Я машинально беру со стола указку и долго верчу ее в руках как дирижерскую палочку, не решаясь начать симфонию, но оркестр приготовился, зрители ждут с нетерпением и в который раз подтверждают это аплодисментами: За окном медленно падает снег. В классе пахнет апельсинами.
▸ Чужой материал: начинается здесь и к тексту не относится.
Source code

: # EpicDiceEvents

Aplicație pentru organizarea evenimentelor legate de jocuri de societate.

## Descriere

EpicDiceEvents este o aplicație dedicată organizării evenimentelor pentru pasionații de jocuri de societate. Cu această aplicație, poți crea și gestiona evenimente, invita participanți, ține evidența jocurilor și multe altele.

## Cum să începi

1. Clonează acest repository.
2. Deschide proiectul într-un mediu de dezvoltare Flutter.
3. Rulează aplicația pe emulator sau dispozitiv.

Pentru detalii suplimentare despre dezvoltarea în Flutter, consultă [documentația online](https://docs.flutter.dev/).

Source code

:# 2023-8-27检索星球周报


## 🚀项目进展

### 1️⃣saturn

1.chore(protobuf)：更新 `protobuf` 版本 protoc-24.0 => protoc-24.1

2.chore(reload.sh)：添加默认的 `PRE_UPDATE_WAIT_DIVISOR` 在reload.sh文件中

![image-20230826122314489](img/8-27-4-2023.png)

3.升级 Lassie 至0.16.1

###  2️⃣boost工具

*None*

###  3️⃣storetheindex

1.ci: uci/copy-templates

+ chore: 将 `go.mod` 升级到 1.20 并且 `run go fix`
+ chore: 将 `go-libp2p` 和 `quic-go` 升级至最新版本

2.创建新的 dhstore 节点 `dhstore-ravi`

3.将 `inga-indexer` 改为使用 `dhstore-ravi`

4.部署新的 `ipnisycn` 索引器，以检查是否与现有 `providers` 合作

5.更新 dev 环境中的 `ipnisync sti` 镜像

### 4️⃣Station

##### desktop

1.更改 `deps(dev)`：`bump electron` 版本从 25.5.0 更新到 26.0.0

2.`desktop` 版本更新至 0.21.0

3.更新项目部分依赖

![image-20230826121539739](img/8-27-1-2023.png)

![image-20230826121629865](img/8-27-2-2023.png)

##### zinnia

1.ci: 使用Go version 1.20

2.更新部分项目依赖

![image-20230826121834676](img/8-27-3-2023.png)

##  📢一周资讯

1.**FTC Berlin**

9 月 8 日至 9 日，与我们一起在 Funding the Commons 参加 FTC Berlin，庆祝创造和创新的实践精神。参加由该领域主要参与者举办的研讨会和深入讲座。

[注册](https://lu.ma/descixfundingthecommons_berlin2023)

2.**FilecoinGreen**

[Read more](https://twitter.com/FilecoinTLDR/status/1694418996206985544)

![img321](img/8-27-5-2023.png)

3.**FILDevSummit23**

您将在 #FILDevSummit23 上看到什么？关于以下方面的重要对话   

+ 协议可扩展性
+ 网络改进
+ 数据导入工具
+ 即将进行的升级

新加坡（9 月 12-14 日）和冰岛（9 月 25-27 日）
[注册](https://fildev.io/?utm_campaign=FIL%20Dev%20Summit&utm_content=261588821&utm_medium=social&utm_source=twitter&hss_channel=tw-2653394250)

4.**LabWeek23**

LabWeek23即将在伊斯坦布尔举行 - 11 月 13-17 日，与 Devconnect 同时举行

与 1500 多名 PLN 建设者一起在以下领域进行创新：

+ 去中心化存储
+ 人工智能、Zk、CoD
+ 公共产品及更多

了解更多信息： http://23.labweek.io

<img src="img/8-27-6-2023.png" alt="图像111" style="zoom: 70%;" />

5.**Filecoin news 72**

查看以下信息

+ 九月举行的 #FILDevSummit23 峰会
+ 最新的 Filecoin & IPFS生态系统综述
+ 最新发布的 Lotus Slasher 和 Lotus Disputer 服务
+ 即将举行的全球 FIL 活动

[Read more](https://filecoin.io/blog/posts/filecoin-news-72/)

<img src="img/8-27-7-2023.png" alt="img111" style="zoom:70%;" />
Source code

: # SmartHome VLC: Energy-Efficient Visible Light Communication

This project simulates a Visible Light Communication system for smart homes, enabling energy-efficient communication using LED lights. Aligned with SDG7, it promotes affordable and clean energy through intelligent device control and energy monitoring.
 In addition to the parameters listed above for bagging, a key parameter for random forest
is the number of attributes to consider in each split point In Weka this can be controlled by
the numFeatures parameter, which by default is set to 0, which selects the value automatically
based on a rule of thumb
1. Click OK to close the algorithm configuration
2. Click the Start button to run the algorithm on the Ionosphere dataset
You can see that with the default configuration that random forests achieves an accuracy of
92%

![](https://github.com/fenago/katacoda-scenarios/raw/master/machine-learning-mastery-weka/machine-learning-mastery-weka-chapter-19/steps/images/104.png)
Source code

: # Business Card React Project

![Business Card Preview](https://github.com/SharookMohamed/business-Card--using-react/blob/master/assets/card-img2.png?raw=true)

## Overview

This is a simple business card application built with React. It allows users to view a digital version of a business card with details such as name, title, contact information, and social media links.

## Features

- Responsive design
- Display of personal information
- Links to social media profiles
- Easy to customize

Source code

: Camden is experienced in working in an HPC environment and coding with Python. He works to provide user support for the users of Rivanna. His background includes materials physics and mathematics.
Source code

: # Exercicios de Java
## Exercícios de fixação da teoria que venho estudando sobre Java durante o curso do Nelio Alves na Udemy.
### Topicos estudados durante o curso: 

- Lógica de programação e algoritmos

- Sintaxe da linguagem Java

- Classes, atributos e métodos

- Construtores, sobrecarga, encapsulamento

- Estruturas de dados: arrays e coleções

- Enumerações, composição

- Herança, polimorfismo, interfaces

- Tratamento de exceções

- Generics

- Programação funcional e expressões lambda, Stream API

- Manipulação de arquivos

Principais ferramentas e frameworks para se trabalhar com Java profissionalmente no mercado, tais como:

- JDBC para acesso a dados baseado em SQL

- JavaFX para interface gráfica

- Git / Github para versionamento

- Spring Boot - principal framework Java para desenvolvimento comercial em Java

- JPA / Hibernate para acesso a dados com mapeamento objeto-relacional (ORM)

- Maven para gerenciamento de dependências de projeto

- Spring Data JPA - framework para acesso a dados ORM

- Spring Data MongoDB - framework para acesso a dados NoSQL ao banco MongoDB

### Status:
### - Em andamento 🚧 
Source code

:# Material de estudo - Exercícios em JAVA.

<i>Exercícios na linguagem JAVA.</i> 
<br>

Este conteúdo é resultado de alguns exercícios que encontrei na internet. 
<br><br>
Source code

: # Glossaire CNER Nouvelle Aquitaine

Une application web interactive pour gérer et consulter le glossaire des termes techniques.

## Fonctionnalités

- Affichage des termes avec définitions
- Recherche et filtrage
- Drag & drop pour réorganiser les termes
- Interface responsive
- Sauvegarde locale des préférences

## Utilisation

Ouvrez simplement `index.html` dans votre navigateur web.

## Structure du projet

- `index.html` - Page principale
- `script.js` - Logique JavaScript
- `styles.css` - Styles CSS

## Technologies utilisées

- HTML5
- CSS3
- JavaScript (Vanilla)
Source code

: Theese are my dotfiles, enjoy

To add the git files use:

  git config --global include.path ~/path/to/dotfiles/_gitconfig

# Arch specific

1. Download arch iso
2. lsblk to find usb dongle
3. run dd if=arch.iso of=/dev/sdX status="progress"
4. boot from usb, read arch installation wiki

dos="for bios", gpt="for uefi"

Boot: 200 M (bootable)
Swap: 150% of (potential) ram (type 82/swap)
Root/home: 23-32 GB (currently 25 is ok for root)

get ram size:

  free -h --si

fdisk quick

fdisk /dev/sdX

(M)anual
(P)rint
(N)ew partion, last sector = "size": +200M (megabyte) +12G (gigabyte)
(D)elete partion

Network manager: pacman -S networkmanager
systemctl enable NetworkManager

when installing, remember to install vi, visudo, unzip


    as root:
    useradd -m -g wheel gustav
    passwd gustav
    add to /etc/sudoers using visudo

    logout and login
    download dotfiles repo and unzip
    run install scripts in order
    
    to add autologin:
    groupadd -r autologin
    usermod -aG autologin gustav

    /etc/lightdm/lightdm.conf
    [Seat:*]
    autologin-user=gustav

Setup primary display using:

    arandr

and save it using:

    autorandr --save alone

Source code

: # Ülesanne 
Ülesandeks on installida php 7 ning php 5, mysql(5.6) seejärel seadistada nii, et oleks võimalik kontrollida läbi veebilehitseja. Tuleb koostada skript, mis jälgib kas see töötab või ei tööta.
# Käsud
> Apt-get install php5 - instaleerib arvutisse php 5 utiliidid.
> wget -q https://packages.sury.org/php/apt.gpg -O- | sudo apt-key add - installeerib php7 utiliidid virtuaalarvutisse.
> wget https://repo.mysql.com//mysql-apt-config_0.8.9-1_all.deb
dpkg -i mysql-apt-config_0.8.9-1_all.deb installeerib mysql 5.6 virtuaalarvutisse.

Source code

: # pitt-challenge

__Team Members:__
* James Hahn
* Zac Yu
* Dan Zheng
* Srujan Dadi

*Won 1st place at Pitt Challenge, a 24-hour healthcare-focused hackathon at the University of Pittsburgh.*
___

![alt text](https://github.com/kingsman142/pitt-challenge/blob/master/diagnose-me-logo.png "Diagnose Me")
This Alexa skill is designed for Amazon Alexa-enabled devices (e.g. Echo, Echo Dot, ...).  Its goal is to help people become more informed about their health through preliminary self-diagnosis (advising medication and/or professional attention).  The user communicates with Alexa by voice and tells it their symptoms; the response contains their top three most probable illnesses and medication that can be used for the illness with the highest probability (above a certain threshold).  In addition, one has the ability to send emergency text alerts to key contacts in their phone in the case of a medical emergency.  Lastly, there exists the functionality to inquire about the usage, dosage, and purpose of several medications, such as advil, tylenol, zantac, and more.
Ты сидишь на предпоследней парте, грызешь кончик карандаша. Я стараюсь не смотреть в твою сторону, но у меня это плохо получается — и всякий раз обрывается сердце. Боже, как разит апельсином: Раскрываю классный журнал и начинаю алфавитное знакомство. Ошпарило меня на букве «Б» — когда я произнес «Белкин Денис», ты встал, как-то растерянно улыбнулся и поправил выгоревшую челку (рукава коротки, воротник рубашки не отглажен, мальчик запущен как заброшенный сад, но какие глаза с морской зеленью, улыбка с ямочками на щеках, какой теплый взгляд, какой свет вокруг!). Белкин Денис, Белкин, Белкин. Белка. Бельчонок. Белое. Я повторял про себя эти слова до тех пор, пока звуки твоего имени не утратили звуковую оболочку и не стали чистой музыкой. Маленький воображаемый бельчонок прыгал с тех пор по классу, сидел у меня на плече, перескакивал с подоконника на пыльную пальму в углу, выпрыгивал в форточку, скакал по осенним деревьям и опять возвращался. Совсем ручной, добрый и солнечный зверек. Такая же подвижность и стремительность была в тебе — в разлете соболиных бровей, в жестах и движениях. Ты не мог спокойно сидеть на одном месте, постоянно вертелся, играл карандашом или ручкой, переминался с ноги на ногу у доски, не зная куда деть руки, одергивал короткие рукава школьного пиджака, поправляя беличью челку. Вокруг тебя сыплет искрами наэлектризованное игровое поле, и я боюсь приближаться к тебе — мне кажется, что меня может убить мощным разрядом веселого электричества. Природа поставила вокруг тебя бы защитный блок, и я соблюдал нейтральную полосу отчуждения. Не сочтите меня параноиком, но хотелось надеть солнечные очки, глядя на Дениса — столько в нем было света. Я помню радугу, огни святого Эльма вокруг светлых волос, мокрую зелень глаз, мальчишескую загорелую шею и засаленный белый воротничок. Такая же аура сияла вокруг жителей страны Гипербореев, и мальчик из Атлантиды врывался в мои фантазии на резвом дельфине, в кристаллическом венце. Бедные юноши в туниках, навощите свои доски, возьмите стило и записывайте под диктовку мою историю.